(Problem to work on): Below are the entries; count how many lines contain the word "Europe" and reply with that number alone.

Collected data:
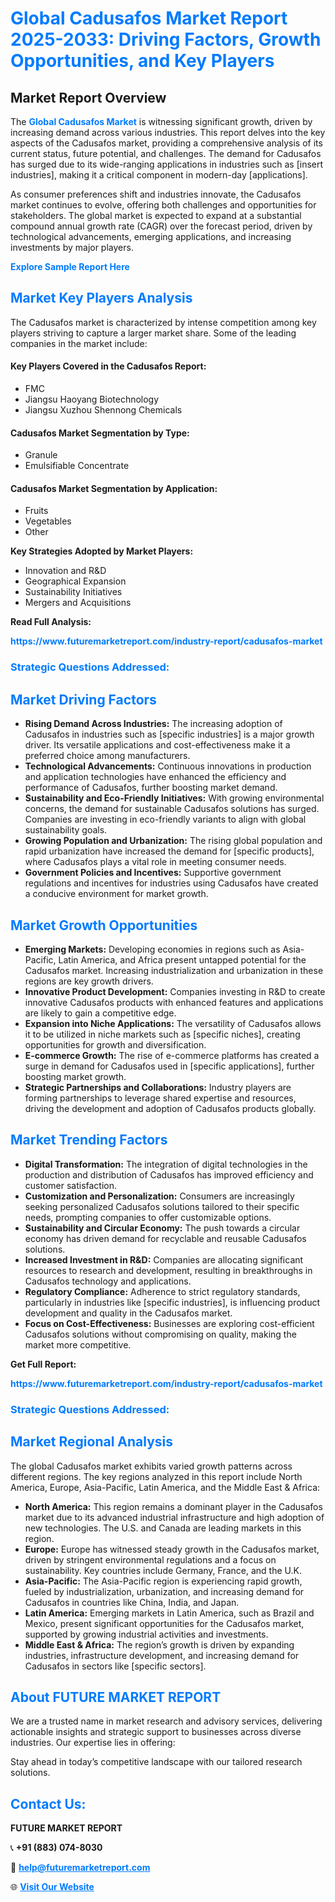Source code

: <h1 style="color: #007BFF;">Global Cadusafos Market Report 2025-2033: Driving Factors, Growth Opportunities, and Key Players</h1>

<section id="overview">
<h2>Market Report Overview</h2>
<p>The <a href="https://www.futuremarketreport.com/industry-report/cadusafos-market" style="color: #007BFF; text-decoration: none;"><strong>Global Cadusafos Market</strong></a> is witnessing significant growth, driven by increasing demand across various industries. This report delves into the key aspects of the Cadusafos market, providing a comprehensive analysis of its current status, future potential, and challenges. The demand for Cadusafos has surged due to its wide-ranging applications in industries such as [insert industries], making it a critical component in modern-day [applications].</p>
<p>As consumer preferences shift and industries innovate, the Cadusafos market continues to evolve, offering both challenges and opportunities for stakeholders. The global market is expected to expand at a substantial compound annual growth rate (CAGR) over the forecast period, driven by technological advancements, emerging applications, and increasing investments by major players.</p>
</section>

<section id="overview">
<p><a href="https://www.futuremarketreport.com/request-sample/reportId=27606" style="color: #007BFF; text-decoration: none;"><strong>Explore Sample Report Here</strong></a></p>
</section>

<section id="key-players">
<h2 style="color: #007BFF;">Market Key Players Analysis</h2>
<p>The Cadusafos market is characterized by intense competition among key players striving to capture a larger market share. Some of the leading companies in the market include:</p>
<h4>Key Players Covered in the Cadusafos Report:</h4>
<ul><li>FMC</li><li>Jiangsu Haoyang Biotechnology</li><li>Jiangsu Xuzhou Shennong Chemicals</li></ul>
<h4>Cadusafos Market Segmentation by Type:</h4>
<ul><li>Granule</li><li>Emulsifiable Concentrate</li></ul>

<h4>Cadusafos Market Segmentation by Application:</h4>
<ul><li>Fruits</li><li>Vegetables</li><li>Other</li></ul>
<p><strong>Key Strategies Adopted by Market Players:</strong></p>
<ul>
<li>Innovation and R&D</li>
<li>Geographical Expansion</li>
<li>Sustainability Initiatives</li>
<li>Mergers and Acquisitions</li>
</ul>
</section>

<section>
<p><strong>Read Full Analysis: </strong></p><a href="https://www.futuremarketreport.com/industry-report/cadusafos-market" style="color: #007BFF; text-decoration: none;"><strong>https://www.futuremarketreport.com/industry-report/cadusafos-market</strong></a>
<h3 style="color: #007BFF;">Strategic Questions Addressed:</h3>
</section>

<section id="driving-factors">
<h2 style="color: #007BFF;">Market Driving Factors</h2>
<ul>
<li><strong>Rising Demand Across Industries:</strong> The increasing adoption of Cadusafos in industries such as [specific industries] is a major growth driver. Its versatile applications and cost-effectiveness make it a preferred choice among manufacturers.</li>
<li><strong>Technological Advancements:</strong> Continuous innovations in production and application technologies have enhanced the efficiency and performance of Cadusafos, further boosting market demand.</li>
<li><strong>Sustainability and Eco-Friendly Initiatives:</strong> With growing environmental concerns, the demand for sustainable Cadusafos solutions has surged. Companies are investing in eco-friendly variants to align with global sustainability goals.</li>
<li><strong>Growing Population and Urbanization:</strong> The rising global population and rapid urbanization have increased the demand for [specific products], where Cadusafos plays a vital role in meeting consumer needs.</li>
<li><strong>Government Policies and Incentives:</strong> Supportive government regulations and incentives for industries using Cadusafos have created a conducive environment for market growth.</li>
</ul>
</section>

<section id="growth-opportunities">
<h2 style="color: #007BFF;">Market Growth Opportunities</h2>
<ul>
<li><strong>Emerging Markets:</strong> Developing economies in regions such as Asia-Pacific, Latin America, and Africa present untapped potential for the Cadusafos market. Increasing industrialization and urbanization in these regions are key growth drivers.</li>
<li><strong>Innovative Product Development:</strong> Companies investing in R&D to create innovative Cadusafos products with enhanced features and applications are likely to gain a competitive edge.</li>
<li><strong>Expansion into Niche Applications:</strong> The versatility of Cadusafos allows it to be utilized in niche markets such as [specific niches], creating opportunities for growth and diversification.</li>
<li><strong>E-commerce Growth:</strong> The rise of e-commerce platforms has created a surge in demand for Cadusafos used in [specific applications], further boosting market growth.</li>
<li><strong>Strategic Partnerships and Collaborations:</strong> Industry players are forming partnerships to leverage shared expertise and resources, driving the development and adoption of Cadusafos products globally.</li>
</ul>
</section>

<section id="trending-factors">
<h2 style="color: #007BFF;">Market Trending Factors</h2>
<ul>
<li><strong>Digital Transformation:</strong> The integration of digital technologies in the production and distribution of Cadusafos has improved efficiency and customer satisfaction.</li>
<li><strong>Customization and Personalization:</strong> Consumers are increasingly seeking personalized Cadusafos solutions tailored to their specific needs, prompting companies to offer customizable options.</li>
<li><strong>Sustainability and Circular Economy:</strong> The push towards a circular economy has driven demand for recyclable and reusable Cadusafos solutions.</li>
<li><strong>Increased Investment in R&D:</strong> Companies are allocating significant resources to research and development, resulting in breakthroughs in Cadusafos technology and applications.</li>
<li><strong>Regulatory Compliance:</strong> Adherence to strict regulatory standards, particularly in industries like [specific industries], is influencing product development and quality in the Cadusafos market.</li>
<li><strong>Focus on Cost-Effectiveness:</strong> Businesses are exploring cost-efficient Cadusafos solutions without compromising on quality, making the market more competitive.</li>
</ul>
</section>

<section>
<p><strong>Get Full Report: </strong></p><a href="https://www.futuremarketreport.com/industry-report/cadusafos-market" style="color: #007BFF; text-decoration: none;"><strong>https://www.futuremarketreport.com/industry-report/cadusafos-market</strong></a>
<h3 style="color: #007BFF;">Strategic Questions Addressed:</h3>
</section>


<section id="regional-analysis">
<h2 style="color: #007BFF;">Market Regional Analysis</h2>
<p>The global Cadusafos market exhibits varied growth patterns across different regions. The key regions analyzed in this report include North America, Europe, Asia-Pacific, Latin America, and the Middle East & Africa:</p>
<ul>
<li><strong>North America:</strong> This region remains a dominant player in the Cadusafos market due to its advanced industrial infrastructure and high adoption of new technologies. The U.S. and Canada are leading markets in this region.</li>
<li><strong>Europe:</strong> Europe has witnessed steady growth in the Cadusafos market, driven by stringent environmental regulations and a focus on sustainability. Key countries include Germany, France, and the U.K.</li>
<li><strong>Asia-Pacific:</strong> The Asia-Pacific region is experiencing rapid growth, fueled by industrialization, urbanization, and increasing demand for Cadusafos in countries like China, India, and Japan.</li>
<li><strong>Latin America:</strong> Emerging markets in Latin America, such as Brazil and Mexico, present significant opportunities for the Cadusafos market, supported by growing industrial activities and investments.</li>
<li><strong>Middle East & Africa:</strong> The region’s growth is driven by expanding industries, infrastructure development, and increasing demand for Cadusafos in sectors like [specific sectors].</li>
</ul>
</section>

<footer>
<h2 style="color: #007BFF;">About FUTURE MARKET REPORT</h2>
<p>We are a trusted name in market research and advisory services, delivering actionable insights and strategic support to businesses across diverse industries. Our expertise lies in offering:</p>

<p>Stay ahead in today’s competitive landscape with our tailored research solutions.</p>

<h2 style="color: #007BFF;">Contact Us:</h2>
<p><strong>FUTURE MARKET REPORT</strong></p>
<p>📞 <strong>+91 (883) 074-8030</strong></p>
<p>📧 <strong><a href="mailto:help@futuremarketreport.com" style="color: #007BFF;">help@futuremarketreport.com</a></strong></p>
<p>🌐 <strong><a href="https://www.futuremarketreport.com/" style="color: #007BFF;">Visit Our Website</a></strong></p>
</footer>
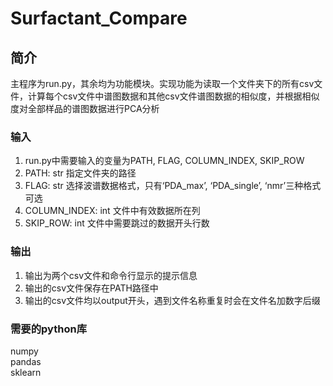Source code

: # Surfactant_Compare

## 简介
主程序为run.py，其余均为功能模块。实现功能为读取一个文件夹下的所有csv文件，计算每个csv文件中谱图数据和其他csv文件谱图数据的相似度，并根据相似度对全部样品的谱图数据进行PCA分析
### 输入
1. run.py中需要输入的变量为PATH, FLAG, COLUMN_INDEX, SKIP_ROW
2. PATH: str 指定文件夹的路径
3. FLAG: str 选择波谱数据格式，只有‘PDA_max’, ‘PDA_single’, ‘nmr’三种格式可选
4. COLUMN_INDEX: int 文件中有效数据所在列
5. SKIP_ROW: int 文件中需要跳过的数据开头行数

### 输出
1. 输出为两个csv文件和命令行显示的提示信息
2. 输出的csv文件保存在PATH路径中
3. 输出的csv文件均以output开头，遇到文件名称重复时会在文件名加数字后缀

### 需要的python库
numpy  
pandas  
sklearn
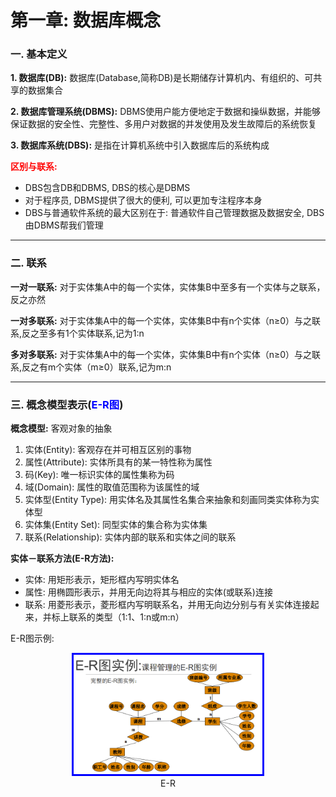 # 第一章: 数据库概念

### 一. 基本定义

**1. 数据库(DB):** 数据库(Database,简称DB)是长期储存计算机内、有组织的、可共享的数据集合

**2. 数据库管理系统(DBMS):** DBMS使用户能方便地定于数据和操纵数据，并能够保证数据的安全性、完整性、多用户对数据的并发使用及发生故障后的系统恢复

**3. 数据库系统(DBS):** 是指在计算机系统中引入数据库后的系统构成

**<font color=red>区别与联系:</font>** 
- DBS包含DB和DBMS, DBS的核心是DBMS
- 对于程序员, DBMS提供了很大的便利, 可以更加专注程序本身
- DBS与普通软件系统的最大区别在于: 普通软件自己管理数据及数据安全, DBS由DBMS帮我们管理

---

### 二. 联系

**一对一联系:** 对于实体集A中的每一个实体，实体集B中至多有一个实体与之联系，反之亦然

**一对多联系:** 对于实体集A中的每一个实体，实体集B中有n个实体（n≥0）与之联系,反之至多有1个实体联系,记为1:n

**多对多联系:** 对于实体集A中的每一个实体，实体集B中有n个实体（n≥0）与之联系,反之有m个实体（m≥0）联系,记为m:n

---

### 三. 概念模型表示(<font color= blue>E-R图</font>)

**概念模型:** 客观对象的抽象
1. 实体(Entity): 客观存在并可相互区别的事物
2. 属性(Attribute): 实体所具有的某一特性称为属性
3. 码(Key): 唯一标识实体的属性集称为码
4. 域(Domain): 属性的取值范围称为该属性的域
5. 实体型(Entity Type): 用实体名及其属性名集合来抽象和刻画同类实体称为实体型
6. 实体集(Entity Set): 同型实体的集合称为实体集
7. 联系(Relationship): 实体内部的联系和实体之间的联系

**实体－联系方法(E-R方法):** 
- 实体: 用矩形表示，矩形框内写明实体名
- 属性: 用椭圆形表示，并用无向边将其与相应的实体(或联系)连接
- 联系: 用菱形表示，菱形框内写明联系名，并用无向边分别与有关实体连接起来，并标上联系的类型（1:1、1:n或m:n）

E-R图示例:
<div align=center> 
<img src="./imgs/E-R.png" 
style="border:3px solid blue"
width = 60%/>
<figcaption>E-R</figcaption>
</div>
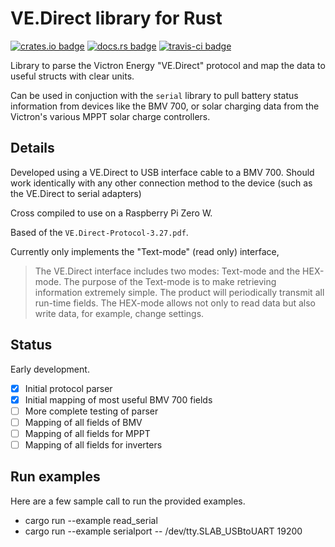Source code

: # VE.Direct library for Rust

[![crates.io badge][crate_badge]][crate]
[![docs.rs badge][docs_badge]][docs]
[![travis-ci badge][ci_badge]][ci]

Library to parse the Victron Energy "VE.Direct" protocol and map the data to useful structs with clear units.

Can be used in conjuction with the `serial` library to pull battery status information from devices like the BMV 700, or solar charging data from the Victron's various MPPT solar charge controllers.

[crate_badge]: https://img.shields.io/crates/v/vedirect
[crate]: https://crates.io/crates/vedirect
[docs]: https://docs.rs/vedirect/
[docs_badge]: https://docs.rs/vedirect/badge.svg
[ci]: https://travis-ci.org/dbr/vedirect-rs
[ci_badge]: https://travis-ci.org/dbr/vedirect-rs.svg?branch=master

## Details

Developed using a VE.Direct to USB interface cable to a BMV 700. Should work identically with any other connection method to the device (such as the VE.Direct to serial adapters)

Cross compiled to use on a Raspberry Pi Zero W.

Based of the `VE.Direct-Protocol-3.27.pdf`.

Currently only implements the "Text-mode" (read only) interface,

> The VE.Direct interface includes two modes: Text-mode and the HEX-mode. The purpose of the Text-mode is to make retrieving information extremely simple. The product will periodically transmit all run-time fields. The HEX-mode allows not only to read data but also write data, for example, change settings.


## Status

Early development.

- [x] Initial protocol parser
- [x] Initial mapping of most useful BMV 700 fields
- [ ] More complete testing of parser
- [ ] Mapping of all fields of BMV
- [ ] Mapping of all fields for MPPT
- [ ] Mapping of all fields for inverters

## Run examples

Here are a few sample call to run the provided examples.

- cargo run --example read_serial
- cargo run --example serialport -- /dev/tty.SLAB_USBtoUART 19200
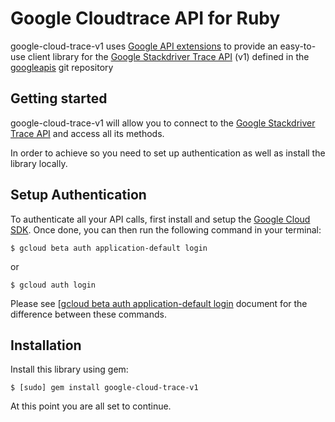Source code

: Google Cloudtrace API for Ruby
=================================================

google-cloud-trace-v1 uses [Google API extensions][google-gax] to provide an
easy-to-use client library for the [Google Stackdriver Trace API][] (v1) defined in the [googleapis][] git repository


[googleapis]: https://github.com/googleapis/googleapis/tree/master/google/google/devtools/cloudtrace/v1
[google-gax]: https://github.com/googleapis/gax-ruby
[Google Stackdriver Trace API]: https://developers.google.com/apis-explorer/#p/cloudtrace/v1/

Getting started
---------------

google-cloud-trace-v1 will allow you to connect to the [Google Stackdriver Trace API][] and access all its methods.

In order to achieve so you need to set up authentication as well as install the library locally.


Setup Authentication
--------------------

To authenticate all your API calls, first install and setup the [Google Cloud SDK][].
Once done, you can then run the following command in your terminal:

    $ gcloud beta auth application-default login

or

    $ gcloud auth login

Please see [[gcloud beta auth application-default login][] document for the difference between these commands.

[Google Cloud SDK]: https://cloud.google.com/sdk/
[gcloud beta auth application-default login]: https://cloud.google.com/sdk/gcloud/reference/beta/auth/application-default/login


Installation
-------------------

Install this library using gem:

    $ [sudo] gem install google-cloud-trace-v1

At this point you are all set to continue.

(Your solution): 2